Even if the successful clinical trial of Radixivir for a new coronavirus (2019-nCoV) infection is successful, the company's aforementioned research and development will eventually be transformed into a product and put on the market. There are many uncertainties in this process, such as drug approval.

The company regards the imitation research and development of Redecive as its own social responsibility. If the product can be approved for marketing, it will be supplied to relevant patients mainly through donations during the epidemic. Therefore, considering production costs, pricing, sales volume and other aspects, the product is not expected to have a significant impact on the company's operating performance in 2020.

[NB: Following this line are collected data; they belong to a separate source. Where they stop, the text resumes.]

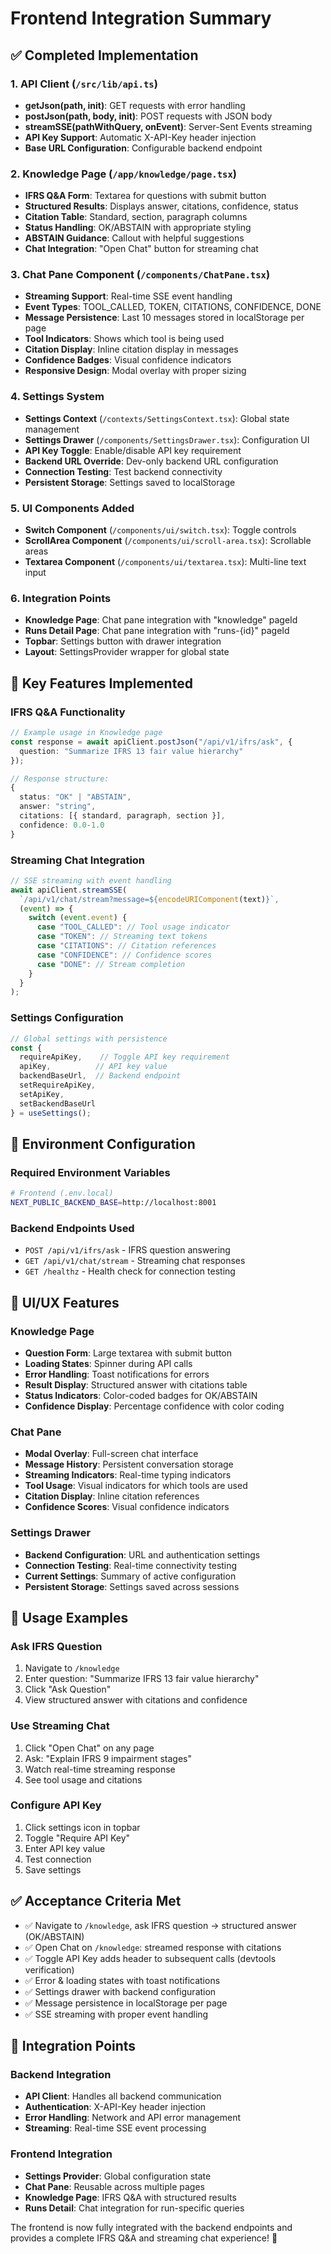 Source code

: # Frontend Integration Summary

## ✅ Completed Implementation

### 1. API Client (`/src/lib/api.ts`)
- **getJson(path, init)**: GET requests with error handling
- **postJson(path, body, init)**: POST requests with JSON body
- **streamSSE(pathWithQuery, onEvent)**: Server-Sent Events streaming
- **API Key Support**: Automatic X-API-Key header injection
- **Base URL Configuration**: Configurable backend endpoint

### 2. Knowledge Page (`/app/knowledge/page.tsx`)
- **IFRS Q&A Form**: Textarea for questions with submit button
- **Structured Results**: Displays answer, citations, confidence, status
- **Citation Table**: Standard, section, paragraph columns
- **Status Handling**: OK/ABSTAIN with appropriate styling
- **ABSTAIN Guidance**: Callout with helpful suggestions
- **Chat Integration**: "Open Chat" button for streaming chat

### 3. Chat Pane Component (`/components/ChatPane.tsx`)
- **Streaming Support**: Real-time SSE event handling
- **Event Types**: TOOL_CALLED, TOKEN, CITATIONS, CONFIDENCE, DONE
- **Message Persistence**: Last 10 messages stored in localStorage per page
- **Tool Indicators**: Shows which tool is being used
- **Citation Display**: Inline citation display in messages
- **Confidence Badges**: Visual confidence indicators
- **Responsive Design**: Modal overlay with proper sizing

### 4. Settings System
- **Settings Context** (`/contexts/SettingsContext.tsx`): Global state management
- **Settings Drawer** (`/components/SettingsDrawer.tsx`): Configuration UI
- **API Key Toggle**: Enable/disable API key requirement
- **Backend URL Override**: Dev-only backend URL configuration
- **Connection Testing**: Test backend connectivity
- **Persistent Storage**: Settings saved to localStorage

### 5. UI Components Added
- **Switch Component** (`/components/ui/switch.tsx`): Toggle controls
- **ScrollArea Component** (`/components/ui/scroll-area.tsx`): Scrollable areas
- **Textarea Component** (`/components/ui/textarea.tsx`): Multi-line text input

### 6. Integration Points
- **Knowledge Page**: Chat pane integration with "knowledge" pageId
- **Runs Detail Page**: Chat pane integration with "runs-{id}" pageId
- **Topbar**: Settings button with drawer integration
- **Layout**: SettingsProvider wrapper for global state

## 🎯 Key Features Implemented

### IFRS Q&A Functionality
```typescript
// Example usage in Knowledge page
const response = await apiClient.postJson("/api/v1/ifrs/ask", {
  question: "Summarize IFRS 13 fair value hierarchy"
});

// Response structure:
{
  status: "OK" | "ABSTAIN",
  answer: "string",
  citations: [{ standard, paragraph, section }],
  confidence: 0.0-1.0
}
```

### Streaming Chat Integration
```typescript
// SSE streaming with event handling
await apiClient.streamSSE(
  `/api/v1/chat/stream?message=${encodeURIComponent(text)}`,
  (event) => {
    switch (event.event) {
      case "TOOL_CALLED": // Tool usage indicator
      case "TOKEN": // Streaming text tokens
      case "CITATIONS": // Citation references
      case "CONFIDENCE": // Confidence scores
      case "DONE": // Stream completion
    }
  }
);
```

### Settings Configuration
```typescript
// Global settings with persistence
const {
  requireApiKey,    // Toggle API key requirement
  apiKey,          // API key value
  backendBaseUrl,  // Backend endpoint
  setRequireApiKey,
  setApiKey,
  setBackendBaseUrl
} = useSettings();
```

## 🔧 Environment Configuration

### Required Environment Variables
```bash
# Frontend (.env.local)
NEXT_PUBLIC_BACKEND_BASE=http://localhost:8001
```

### Backend Endpoints Used
- `POST /api/v1/ifrs/ask` - IFRS question answering
- `GET /api/v1/chat/stream` - Streaming chat responses
- `GET /healthz` - Health check for connection testing

## 🎨 UI/UX Features

### Knowledge Page
- **Question Form**: Large textarea with submit button
- **Loading States**: Spinner during API calls
- **Error Handling**: Toast notifications for errors
- **Result Display**: Structured answer with citations table
- **Status Indicators**: Color-coded badges for OK/ABSTAIN
- **Confidence Display**: Percentage confidence with color coding

### Chat Pane
- **Modal Overlay**: Full-screen chat interface
- **Message History**: Persistent conversation storage
- **Streaming Indicators**: Real-time typing indicators
- **Tool Usage**: Visual indicators for which tools are used
- **Citation Display**: Inline citation references
- **Confidence Scores**: Visual confidence indicators

### Settings Drawer
- **Backend Configuration**: URL and authentication settings
- **Connection Testing**: Real-time connectivity testing
- **Current Settings**: Summary of active configuration
- **Persistent Storage**: Settings saved across sessions

## 🚀 Usage Examples

### Ask IFRS Question
1. Navigate to `/knowledge`
2. Enter question: "Summarize IFRS 13 fair value hierarchy"
3. Click "Ask Question"
4. View structured answer with citations and confidence

### Use Streaming Chat
1. Click "Open Chat" on any page
2. Ask: "Explain IFRS 9 impairment stages"
3. Watch real-time streaming response
4. See tool usage and citations

### Configure API Key
1. Click settings icon in topbar
2. Toggle "Require API Key"
3. Enter API key value
4. Test connection
5. Save settings

## ✅ Acceptance Criteria Met

- ✅ Navigate to `/knowledge`, ask IFRS question → structured answer (OK/ABSTAIN)
- ✅ Open Chat on `/knowledge`: streamed response with citations
- ✅ Toggle API Key adds header to subsequent calls (devtools verification)
- ✅ Error & loading states with toast notifications
- ✅ Settings drawer with backend configuration
- ✅ Message persistence in localStorage per page
- ✅ SSE streaming with proper event handling

## 🔗 Integration Points

### Backend Integration
- **API Client**: Handles all backend communication
- **Authentication**: X-API-Key header injection
- **Error Handling**: Network and API error management
- **Streaming**: Real-time SSE event processing

### Frontend Integration
- **Settings Provider**: Global configuration state
- **Chat Pane**: Reusable across multiple pages
- **Knowledge Page**: IFRS Q&A with structured results
- **Runs Detail**: Chat integration for run-specific queries

The frontend is now fully integrated with the backend endpoints and provides a complete IFRS Q&A and streaming chat experience! 🎉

Recently, the company has completed the research and development of Radixivir imitation technology, and mass produced Radixivir. The company will continue to pay attention to the results of Phase III clinical trials of Radixivir, and will carry out follow-up work in a timely manner in accordance with national and social needs.

The company regards the imitation research and development of Redecive as its social responsibility. If the product can be approved for marketing, it will be supplied to relevant patients mainly through donations during the epidemic. Therefore, considering production costs, pricing, sales volume and other aspects, the product is not expected to have a significant impact on the company's operating performance in 2020.